“Yes, I know. Also terribly sure that if I ever get to you it will be over your office boy's dead body. Well, arm him. I'm coming. Good-by.”
“Wait a minute! Mr. Heyl! Clarence! Hello! Hello!”
A jiggling of the hook. “Number, please?” droned the voice of the operator.
Fanny jammed the receiver down on the hook and turned to her work, lips compressed, a frown forming a double cleft between her eyes.
Half an hour later he was there. Her office boy brought in his card, as she had rehearsed him to do. Fanny noted that it was the wrong kind of card. She would show him what happened to pushers who pestered business women during office hours.

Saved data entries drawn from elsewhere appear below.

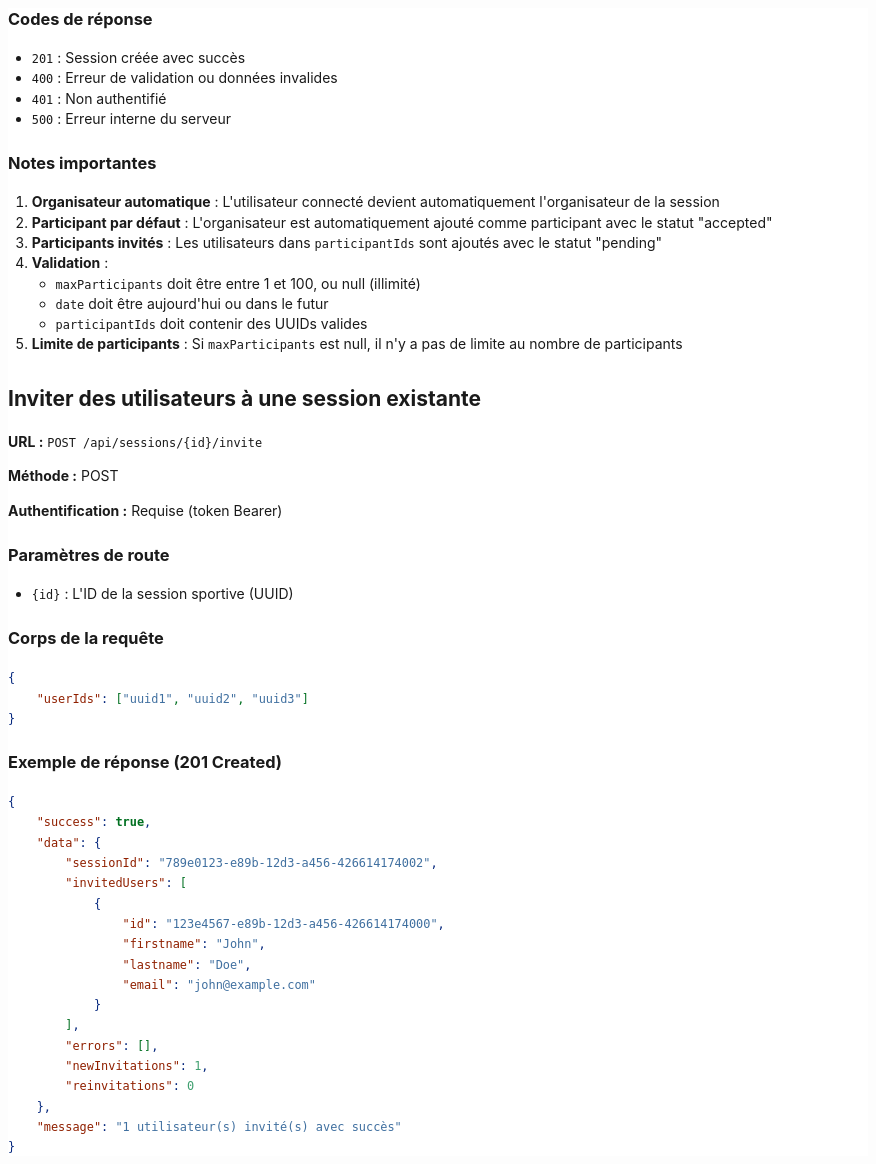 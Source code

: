 ### Codes de réponse

- `201` : Session créée avec succès
- `400` : Erreur de validation ou données invalides
- `401` : Non authentifié
- `500` : Erreur interne du serveur

### Notes importantes

1. **Organisateur automatique** : L'utilisateur connecté devient automatiquement l'organisateur de la session
2. **Participant par défaut** : L'organisateur est automatiquement ajouté comme participant avec le statut "accepted"
3. **Participants invités** : Les utilisateurs dans `participantIds` sont ajoutés avec le statut "pending"
4. **Validation** : 
   - `maxParticipants` doit être entre 1 et 100, ou null (illimité)
   - `date` doit être aujourd'hui ou dans le futur
   - `participantIds` doit contenir des UUIDs valides
5. **Limite de participants** : Si `maxParticipants` est null, il n'y a pas de limite au nombre de participants

## Inviter des utilisateurs à une session existante

**URL :** `POST /api/sessions/{id}/invite`

**Méthode :** POST

**Authentification :** Requise (token Bearer)

### Paramètres de route
- `{id}` : L'ID de la session sportive (UUID)

### Corps de la requête

```json
{
    "userIds": ["uuid1", "uuid2", "uuid3"]
}
```

### Exemple de réponse (201 Created)

```json
{
    "success": true,
    "data": {
        "sessionId": "789e0123-e89b-12d3-a456-426614174002",
        "invitedUsers": [
            {
                "id": "123e4567-e89b-12d3-a456-426614174000",
                "firstname": "John",
                "lastname": "Doe",
                "email": "john@example.com"
            }
        ],
        "errors": [],
        "newInvitations": 1,
        "reinvitations": 0
    },
    "message": "1 utilisateur(s) invité(s) avec succès"
}
```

“Bring him in in twenty minutes,” she said, grimly. Her office boy (and slave) always took his cue from her. She hoped he wouldn't be too rude to Heyl, and turned back to her work again. Thirty-nine seconds later Clarence Heyl walked in.

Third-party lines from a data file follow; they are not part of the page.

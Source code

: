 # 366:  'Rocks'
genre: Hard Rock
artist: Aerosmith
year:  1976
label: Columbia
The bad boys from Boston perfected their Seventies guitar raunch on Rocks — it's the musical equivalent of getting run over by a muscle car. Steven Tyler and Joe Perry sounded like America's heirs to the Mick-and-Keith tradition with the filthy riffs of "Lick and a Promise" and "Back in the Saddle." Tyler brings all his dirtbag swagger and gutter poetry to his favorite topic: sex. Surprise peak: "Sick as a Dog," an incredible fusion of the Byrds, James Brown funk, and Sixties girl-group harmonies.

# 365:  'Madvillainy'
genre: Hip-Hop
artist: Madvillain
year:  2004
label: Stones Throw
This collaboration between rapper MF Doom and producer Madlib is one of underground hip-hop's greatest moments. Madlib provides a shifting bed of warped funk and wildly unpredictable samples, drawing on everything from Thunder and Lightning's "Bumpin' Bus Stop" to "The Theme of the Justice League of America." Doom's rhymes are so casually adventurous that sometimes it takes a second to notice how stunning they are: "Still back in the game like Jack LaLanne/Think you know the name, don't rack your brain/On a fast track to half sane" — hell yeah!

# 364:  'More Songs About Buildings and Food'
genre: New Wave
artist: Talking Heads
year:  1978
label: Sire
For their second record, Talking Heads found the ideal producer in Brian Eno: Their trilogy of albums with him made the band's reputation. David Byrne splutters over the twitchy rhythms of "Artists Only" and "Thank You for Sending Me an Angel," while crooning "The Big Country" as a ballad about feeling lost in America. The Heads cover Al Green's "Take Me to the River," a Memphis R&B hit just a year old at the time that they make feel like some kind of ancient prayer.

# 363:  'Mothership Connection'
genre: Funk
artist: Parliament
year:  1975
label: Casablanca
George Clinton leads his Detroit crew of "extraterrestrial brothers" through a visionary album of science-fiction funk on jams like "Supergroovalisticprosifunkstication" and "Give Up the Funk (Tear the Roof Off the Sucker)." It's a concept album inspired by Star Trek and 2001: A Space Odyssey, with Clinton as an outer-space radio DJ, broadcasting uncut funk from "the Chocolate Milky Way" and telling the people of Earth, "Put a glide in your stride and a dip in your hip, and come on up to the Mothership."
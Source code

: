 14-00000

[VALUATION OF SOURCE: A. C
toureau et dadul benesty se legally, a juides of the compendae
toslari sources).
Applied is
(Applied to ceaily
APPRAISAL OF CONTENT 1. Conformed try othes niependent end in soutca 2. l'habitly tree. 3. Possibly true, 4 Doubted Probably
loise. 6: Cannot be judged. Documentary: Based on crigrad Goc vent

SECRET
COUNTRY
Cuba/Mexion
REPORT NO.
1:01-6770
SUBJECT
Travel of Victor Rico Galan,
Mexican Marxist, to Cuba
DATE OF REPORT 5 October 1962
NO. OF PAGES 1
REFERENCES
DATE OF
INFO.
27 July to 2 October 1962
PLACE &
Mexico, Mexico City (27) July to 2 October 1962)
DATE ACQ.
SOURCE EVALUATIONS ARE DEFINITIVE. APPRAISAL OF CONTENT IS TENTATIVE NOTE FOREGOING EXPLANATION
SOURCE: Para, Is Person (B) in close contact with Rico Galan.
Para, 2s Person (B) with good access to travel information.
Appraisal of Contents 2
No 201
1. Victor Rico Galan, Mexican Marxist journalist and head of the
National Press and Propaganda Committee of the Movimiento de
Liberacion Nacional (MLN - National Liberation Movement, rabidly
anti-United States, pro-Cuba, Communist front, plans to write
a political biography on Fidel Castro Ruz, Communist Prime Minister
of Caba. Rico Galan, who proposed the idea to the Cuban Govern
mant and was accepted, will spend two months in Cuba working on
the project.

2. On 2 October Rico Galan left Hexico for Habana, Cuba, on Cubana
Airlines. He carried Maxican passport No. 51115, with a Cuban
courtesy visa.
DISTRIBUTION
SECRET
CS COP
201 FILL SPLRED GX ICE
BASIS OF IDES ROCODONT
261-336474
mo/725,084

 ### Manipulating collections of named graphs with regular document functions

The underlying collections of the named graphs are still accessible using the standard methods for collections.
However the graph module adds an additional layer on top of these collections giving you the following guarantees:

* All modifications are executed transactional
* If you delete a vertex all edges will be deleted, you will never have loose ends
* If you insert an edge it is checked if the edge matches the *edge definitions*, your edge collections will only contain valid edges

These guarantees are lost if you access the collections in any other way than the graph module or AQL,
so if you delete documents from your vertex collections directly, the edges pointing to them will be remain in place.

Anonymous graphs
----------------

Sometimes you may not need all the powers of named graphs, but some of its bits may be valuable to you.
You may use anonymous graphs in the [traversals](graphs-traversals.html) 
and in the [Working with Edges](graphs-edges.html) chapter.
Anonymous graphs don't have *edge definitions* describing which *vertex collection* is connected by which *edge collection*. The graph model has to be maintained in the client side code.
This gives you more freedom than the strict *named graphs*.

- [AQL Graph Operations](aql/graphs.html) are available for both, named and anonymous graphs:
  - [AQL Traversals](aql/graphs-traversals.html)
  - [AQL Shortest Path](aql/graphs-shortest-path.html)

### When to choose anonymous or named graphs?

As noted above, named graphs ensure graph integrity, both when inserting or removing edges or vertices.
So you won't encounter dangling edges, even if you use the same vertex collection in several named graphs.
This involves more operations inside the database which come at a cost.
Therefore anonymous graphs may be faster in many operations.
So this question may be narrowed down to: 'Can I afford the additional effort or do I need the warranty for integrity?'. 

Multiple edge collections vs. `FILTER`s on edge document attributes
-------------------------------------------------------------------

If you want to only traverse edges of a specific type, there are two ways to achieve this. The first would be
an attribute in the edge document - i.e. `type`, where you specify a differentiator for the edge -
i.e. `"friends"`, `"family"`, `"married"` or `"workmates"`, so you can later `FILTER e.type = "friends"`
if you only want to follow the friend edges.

“Hello, Fan!” he said, and had her limp hand in a grip that made her wince.
“But I told——”
“Yes, I know. But he's a crushed and broken office boy by now. I had to be real harsh with him.”

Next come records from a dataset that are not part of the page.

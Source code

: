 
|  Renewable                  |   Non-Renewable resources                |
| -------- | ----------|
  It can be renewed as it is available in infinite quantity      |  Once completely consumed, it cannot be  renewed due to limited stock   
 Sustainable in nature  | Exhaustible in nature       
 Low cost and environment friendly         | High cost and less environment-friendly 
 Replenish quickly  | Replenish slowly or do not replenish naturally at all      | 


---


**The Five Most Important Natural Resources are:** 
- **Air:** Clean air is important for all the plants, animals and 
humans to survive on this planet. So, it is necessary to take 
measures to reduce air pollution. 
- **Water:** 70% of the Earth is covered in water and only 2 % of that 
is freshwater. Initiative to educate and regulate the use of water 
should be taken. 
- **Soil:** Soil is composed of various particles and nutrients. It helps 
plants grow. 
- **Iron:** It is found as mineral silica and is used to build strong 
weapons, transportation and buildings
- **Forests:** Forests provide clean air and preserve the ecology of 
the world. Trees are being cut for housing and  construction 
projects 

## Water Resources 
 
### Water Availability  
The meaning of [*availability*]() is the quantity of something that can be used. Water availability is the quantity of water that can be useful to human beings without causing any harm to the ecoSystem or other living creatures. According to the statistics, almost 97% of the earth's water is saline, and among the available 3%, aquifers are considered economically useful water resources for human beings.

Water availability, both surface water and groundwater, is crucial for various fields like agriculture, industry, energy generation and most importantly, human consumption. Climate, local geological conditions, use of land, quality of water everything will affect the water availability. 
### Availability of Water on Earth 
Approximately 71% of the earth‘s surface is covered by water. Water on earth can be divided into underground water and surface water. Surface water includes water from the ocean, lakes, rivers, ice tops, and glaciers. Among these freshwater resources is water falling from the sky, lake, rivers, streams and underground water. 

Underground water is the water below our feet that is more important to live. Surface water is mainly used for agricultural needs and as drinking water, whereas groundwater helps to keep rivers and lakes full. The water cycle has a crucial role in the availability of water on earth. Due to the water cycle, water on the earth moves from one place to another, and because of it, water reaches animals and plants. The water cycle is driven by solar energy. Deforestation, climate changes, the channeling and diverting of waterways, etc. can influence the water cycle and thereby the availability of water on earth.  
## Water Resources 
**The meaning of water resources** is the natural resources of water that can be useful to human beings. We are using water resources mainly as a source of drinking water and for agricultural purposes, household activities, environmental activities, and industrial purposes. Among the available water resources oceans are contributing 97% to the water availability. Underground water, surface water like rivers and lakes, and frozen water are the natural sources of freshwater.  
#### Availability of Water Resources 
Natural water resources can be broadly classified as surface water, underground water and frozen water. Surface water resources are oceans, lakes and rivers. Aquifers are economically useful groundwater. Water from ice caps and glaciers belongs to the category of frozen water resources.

Fanny stood up, really angry now. She looked up at Clarence Heyl, and her eyes were flashing. Clarence Heyl looked down at her, and his eyes were the keenest, kindest, most gently humorous eyes she had ever encountered. You know that picture of Lincoln that shows us his eyes with much that expression in them? That's as near as I can come to conveying to you the whimsical pathos in this man. They were the eyes of a lonely little boy grown up. And they had seen much in the process.